Tafsiran Alkitab / Dibuat oleh Proyek Teologi Kerja
Theme b sufferings yet rewards

Untuk penjelasan tentang tema-tema dan struktur kitab Daniel, lihat bagian "Gambaran Besar Kitab Daniel".

Dengan anugerah Allah, kerendahan hati Daniel memberikannya keberhasilan di istana Nebukadnezar, bahkan pada masa ketika Allah akan meruntuhkan kerajaan itu. Justru di tengah keberhasilan itu, Daniel dan teman-temannya akan menderita akibat bangkitnya keangkuhan Nebukadnezar. Tidak seperti dalam pasal pertama dan kedua kitab Daniel, dalam pasal ketiga dijelaskan bahwa kesetiaan mereka kepada Allah menyebabkan mereka menderita. Namun, di tengah-tengah penderitaan sekalipun, Allah memberikan imbalan atas kesetiaan mereka.

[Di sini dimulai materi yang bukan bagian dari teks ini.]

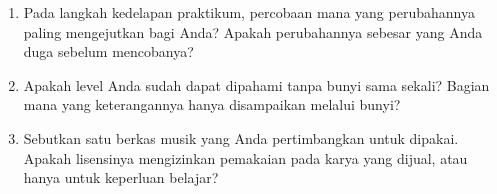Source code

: \begin{refleksibox}
\begin{enumerate}
  \item Pada langkah kedelapan praktikum, percobaan mana yang perubahannya
        paling mengejutkan bagi Anda? Apakah perubahannya sebesar yang Anda
        duga sebelum mencobanya?

  \item Apakah level Anda sudah dapat dipahami tanpa bunyi sama sekali?
        Bagian mana yang keterangannya hanya disampaikan melalui bunyi?

  \item Sebutkan satu berkas musik yang Anda pertimbangkan untuk dipakai.
        Apakah lisensinya mengizinkan pemakaian pada karya yang dijual, atau
        hanya untuk keperluan belajar?
\end{enumerate}
\end{refleksibox}
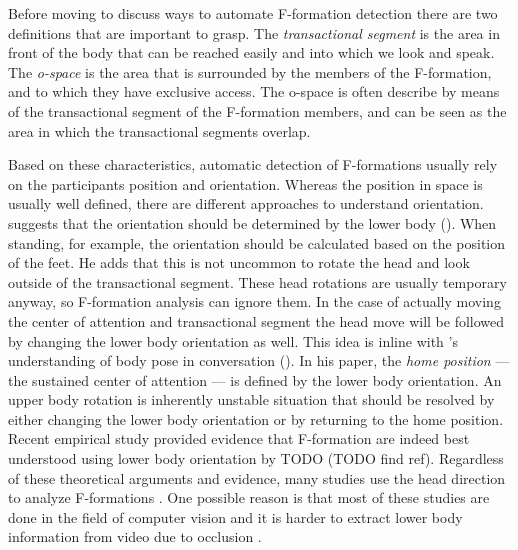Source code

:\documentclass[]{simple-thesis}
\begin{document}
Before moving to discuss ways to automate F-formation detection there are two definitions that are important to grasp.
The \textit{transactional segment} is the area in front of the body that can be reached easily and into which we look and speak.
The \textit{o-space} is the area that is surrounded by the members of the F-formation, and to which they have exclusive access.
The o-space is often describe by means of the transactional segment of the F-formation members, and can be seen as the area in which the transactional segments overlap.

Based on these characteristics, automatic detection of F-formations usually rely on the participants position and orientation.
Whereas the position in space is usually well defined, there are different approaches to understand orientation.
\citeauthor{Kendon1990} suggests that the orientation should be determined by the lower body (\citeyear{Kendon1990}).
When standing, for example, the orientation should be calculated based on the position of the feet.
He adds that this is not uncommon to rotate the head and look outside of the transactional segment.
These head rotations are usually temporary anyway, so F-formation analysis can ignore them.
In the case of actually moving the center of attention and transactional segment the head move will be followed by changing the lower body orientation as well.
This idea is inline with \citeauthor{Schegloff1998}'s understanding of body pose in conversation (\citeyear{Schegloff1998}).
In his paper, the \textit{home position} --- the sustained center of attention --- is defined by the lower body orientation.
An upper body rotation is inherently unstable situation that should be resolved by either changing the lower body orientation or by returning to the home position.
Recent empirical study provided evidence that F-formation are indeed best understood using lower body orientation by TODO (TODO find ref).
Regardless of these theoretical arguments and evidence, many studies use the head direction to analyze F-formations \citep{Cristani2011, Setti2013, Vascon2014}.
One possible reason is that most of these studies are done in the field of computer vision and it is harder to extract lower body information from video due to occlusion \citep{Yasuda2014, Vascon2014}.
\end{document}
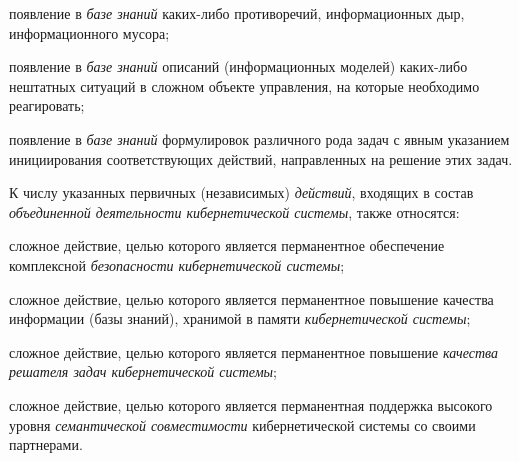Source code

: \begin{SCn}
\begin{scnsubstruct}
{            \begin{scnitemize}
                \item появление в \textit{базе знаний} каких-либо противоречий, информационных дыр, информационного мусора;
                \item появление в \textit{базе знаний} описаний (информационных моделей) каких-либо нештатных ситуаций в сложном объекте управления, на которые необходимо реагировать;
                \item появление в \textit{базе знаний} формулировок различного рода задач с явным указанием инициирования соответствующих действий, направленных на решение этих задач.
            \end{scnitemize}
            К числу указанных первичных (независимых) \textit{действий}, входящих в состав \textit{объединенной деятельности кибернетической системы}, также относятся:
            \begin{scnitemize}
                \item сложное действие, целью которого является перманентное обеспечение комплексной \textit{безопасности кибернетической системы};
                \item сложное действие, целью которого является перманентное повышение качества информации (базы знаний), хранимой в памяти \textit{кибернетической системы};
                \item сложное действие, целью которого является перманентное повышение \textit{качества решателя задач кибернетической системы};
                \item сложное действие, целью которого является перманентная поддержка высокого уровня \textit{семантической совместимости} кибернетической системы со своими партнерами.
            \end{scnitemize}}
        

\end{scnsubstruct}
\end{SCn}
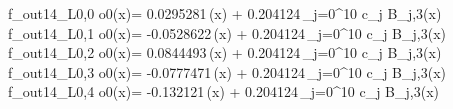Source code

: f_{out14_L0,0	o0}(x)= 0.0295281\,\phi(x) + 0.204124\,\sum_{j=0}^{10} c_j B_{j,3}(x)
f_{out14_L0,1	o0}(x)= -0.0528622\,\phi(x) + 0.204124\,\sum_{j=0}^{10} c_j B_{j,3}(x)
f_{out14_L0,2	o0}(x)= 0.0844493\,\phi(x) + 0.204124\,\sum_{j=0}^{10} c_j B_{j,3}(x)
f_{out14_L0,3	o0}(x)= -0.0777471\,\phi(x) + 0.204124\,\sum_{j=0}^{10} c_j B_{j,3}(x)
f_{out14_L0,4	o0}(x)= -0.132121\,\phi(x) + 0.204124\,\sum_{j=0}^{10} c_j B_{j,3}(x)
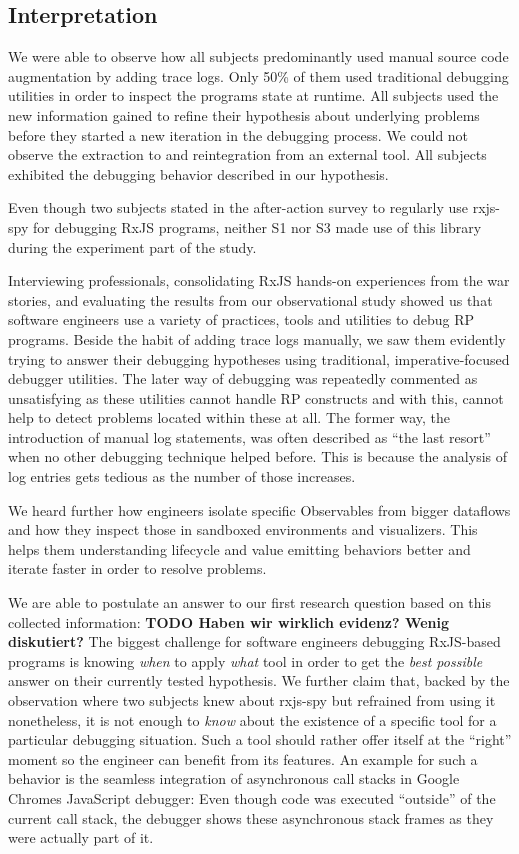 \documentclass[12pt,a4paper]{article}
\begin{document}
\subsection{Interpretation}

We were able to observe how all subjects predominantly used manual source code augmentation by adding trace logs. Only 50\% of them used traditional debugging utilities in order to inspect the programs state at runtime. All subjects used the new information gained to refine their hypothesis about underlying problems before they started a new iteration in the debugging process. We could not observe the extraction to and reintegration from an external tool. All subjects exhibited the debugging behavior described in our hypothesis.

Even though two subjects stated in the after-action survey to regularly use rxjs-spy for debugging RxJS programs, neither S1 nor S3 made use of this library during the experiment part of the study.

Interviewing professionals, consolidating RxJS hands-on experiences from the war stories, and evaluating the results from our observational study showed us that software engineers use a variety of practices, tools and utilities to debug RP programs. Beside the habit of adding trace logs manually, we saw them evidently trying to answer their debugging hypotheses using traditional, imperative-focused debugger utilities. The later way of debugging was repeatedly commented as unsatisfying as these utilities cannot handle RP constructs and with this, cannot help to detect problems located within these at all. The former way, the introduction of manual log statements, was often described as ``the last resort'' when no other debugging technique helped before. This is because the analysis of log entries gets tedious as the number of those increases.

We heard further how engineers isolate specific Observables from bigger dataflows and how they inspect those in sandboxed environments and visualizers. This helps them understanding lifecycle and value emitting behaviors better and iterate faster in order to resolve problems.

We are able to postulate an answer to our first research question based on this collected information: \textbf{TODO Haben wir wirklich evidenz? Wenig diskutiert?} The biggest challenge for software engineers debugging RxJS-based programs is knowing \emph{when} to apply \emph{what} tool in order to get the \emph{best possible} answer on their currently tested hypothesis. We further claim that, backed by the observation where two subjects knew about rxjs-spy but refrained from using it nonetheless, it is not enough to \emph{know} about the existence of a specific tool for a particular debugging situation. Such a tool should rather offer itself at the ``right'' moment so the engineer can benefit from its features. An example for such a behavior is the seamless integration of asynchronous call stacks in Google Chromes JavaScript debugger\cite{chromeasync}: Even though code was executed ``outside'' of the current call stack, the debugger shows these asynchronous stack frames as they were actually part of it.
\end{document}
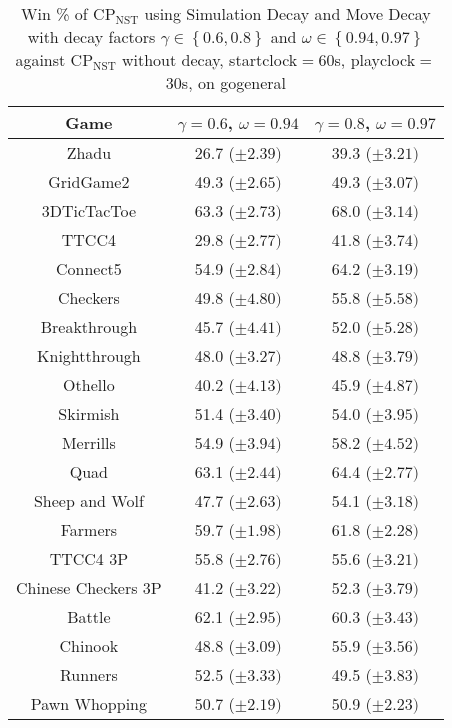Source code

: \documentclass[journal]{IEEEtran}
\begin{document}
\begin{table}[h]
\caption{Win \% of CP$_{\textrm{NST}}$ using Simulation Decay and Move Decay with decay factors $\gamma \in \left\{ {0.6, 0.8}\right\}$ and $\omega \in \left\{ {0.94, 0.97}\right\}$ against CP$_{\textrm{NST}}$ without decay, startclock$=$60s, playclock$=$30s, on gogeneral}
\label{table:expSimulationDecayMoveDecayMixed}
\centering
\begin{tabular}{|c|c|c|}
\hline
 \textbf{Game} & $\gamma=0.6$, $\omega=0.94$ & $\gamma=0.8$, $\omega=0.97$  \\
\hline\hline
Zhadu & 26.7 ($\pm 2.39)$  & 39.3 ($\pm 3.21)$\\ 
GridGame2 & 49.3 ($\pm 2.65)$ & 49.3 ($\pm 3.07)$  \\ 
3DTicTacToe & 63.3 ($\pm 2.73)$ & 68.0 ($\pm 3.14)$  \\ 
TTCC4 & 29.8 ($\pm 2.77)$ & 41.8 ($\pm 3.74)$ \\ 
Connect5 & 54.9 ($\pm 2.84)$ & 64.2 ($\pm 3.19)$  \\ 
Checkers & 49.8 ($\pm 4.80)$ & 55.8 ($\pm 5.58)$   \\ 
Breakthrough & 45.7 ($\pm 4.41)$ & 52.0 ($\pm 5.28)$    \\ 
Knightthrough & 48.0 ($\pm 3.27)$ & 48.8 ($\pm 3.79)$    \\ 
Othello & 40.2 ($\pm 4.13)$ & 45.9 ($\pm 4.87)$   \\ 
Skirmish & 51.4 ($\pm 3.40)$ & 54.0 ($\pm 3.95)$  \\ 
Merrills & 54.9 ($\pm 3.94)$ & 58.2 ($\pm 4.52)$  \\ 
Quad & 63.1 ($\pm 2.44)$ & 64.4 ($\pm 2.77)$ \\ 
Sheep and Wolf & 47.7 ($\pm 2.63)$ & 54.1 ($\pm 3.18)$ \\ 
\hline
Farmers & 59.7 ($\pm 1.98)$ & 61.8 ($\pm 2.28)$ \\ 
TTCC4 3P & 55.8 ($\pm 2.76)$ & 55.6 ($\pm 3.21)$ \\ 
Chinese Checkers 3P & 41.2 ($\pm 3.22)$ & 52.3 ($\pm 3.79)$ \\ 
\hline
Battle & 62.1 ($\pm 2.95)$ & 60.3 ($\pm 3.43)$ \\ 
Chinook & 48.8 ($\pm 3.09)$ & 55.9 ($\pm 3.56)$   \\ 
Runners & 52.5 ($\pm 3.33)$ & 49.5 ($\pm 3.83)$ \\ 
Pawn Whopping & 50.7 ($\pm 2.19)$ & 50.9 ($\pm 2.23)$ \\ \hline
\end{tabular}
\end{table}
\end{document}
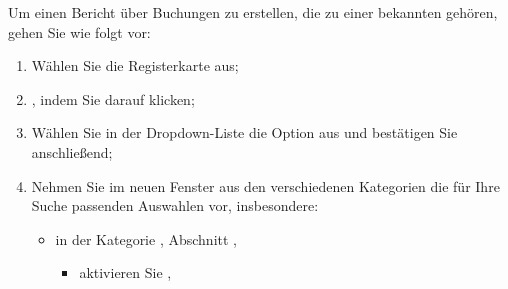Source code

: Um einen Bericht über Buchungen zu erstellen, die zu einer bekannten  gehören, gehen Sie wie folgt vor:
\begin{enumerate}
	\item Wählen Sie die Registerkarte  aus;
	\item {}, indem Sie darauf klicken;
	\item Wählen Sie in der Dropdown-Liste  die Option  aus und bestätigen Sie anschließend;
	\item Nehmen Sie im neuen Fenster  aus den verschiedenen Kategorien die für Ihre Suche passenden Auswahlen vor, insbesondere:
	\begin{itemize}
		\item in der Kategorie , Abschnitt ,
		\begin{itemize}
			\item aktivieren Sie ,

\end{itemize}
\end{itemize}
\end{enumerate}
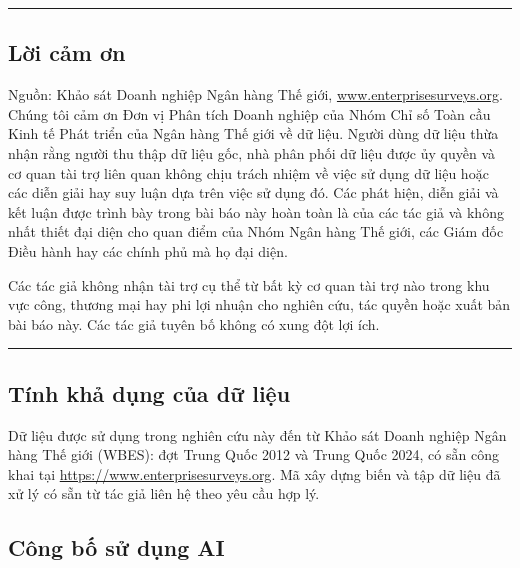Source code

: \documentclass[12pt,a4paper]{article}
\begin{document}
\begin{center}\rule{0.5\linewidth}{0.5pt}\end{center}

\hypertarget{lux1eddi-cux1ea3m-ux1a1n}{%
\subsection{Lời cảm ơn}\label{lux1eddi-cux1ea3m-ux1a1n}}

Nguồn: Khảo sát Doanh nghiệp Ngân hàng Thế giới,
\href{http://www.enterprisesurveys.org}{www.enterprisesurveys.org}.
Chúng tôi cảm ơn Đơn vị Phân tích Doanh nghiệp của Nhóm Chỉ số Toàn cầu
Kinh tế Phát triển của Ngân hàng Thế giới về dữ liệu. Người dùng dữ liệu
thừa nhận rằng người thu thập dữ liệu gốc, nhà phân phối dữ liệu được ủy
quyền và cơ quan tài trợ liên quan không chịu trách nhiệm về việc sử
dụng dữ liệu hoặc các diễn giải hay suy luận dựa trên việc sử dụng đó.
Các phát hiện, diễn giải và kết luận được trình bày trong bài báo này
hoàn toàn là của các tác giả và không nhất thiết đại diện cho quan điểm
của Nhóm Ngân hàng Thế giới, các Giám đốc Điều hành hay các chính phủ mà
họ đại diện.

Các tác giả không nhận tài trợ cụ thể từ bất kỳ cơ quan tài trợ nào
trong khu vực công, thương mại hay phi lợi nhuận cho nghiên cứu, tác
quyền hoặc xuất bản bài báo này. Các tác giả tuyên bố không có xung đột
lợi ích.

\begin{center}\rule{0.5\linewidth}{0.5pt}\end{center}

\hypertarget{tuxednh-khux1ea3-dux1ee5ng-cux1ee7a-dux1eef-liux1ec7u}{%
\subsection{Tính khả dụng của dữ
liệu}\label{tuxednh-khux1ea3-dux1ee5ng-cux1ee7a-dux1eef-liux1ec7u}}

Dữ liệu được sử dụng trong nghiên cứu này đến từ Khảo sát Doanh nghiệp
Ngân hàng Thế giới (WBES): đợt Trung Quốc 2012 và Trung Quốc 2024, có
sẵn công khai tại \url{https://www.enterprisesurveys.org}. Mã xây dựng
biến và tập dữ liệu đã xử lý có sẵn từ tác giả liên hệ theo yêu cầu hợp
lý.

\hypertarget{cuxf4ng-bux1ed1-sux1eed-dux1ee5ng-ai}{%
\subsection{Công bố sử dụng
AI}\label{cuxf4ng-bux1ed1-sux1eed-dux1ee5ng-ai}}
\end{document}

Untuk sebentar saja, Nebukadnezar tampak seperti bersedia untuk meninggalkan keangkuhannya, menundukkan diri kepada Allah dan membiarkan kerajaannya digulingkan oleh kuasa Allah. Namun, sayangnya, mimpi yang sama yang membuat Nebukadnezar mengenal adanya kuasa Allah atas Daniel, sepertinya juga mendorong sang raja untuk membangun patung emas yang ia tuntut untuk disembah oleh seluruh rakyatnya (Dan. 3:1, 5-6). Patung itu menandakan bangkitnya keangkuhan raja Babel. Ukurannya sangat besar (90 kaki atau hampir 30 meter) dan dibangun di atas "dataran Dura" sehingga patung itu tampak sangat menonjol (Dan. 3:1).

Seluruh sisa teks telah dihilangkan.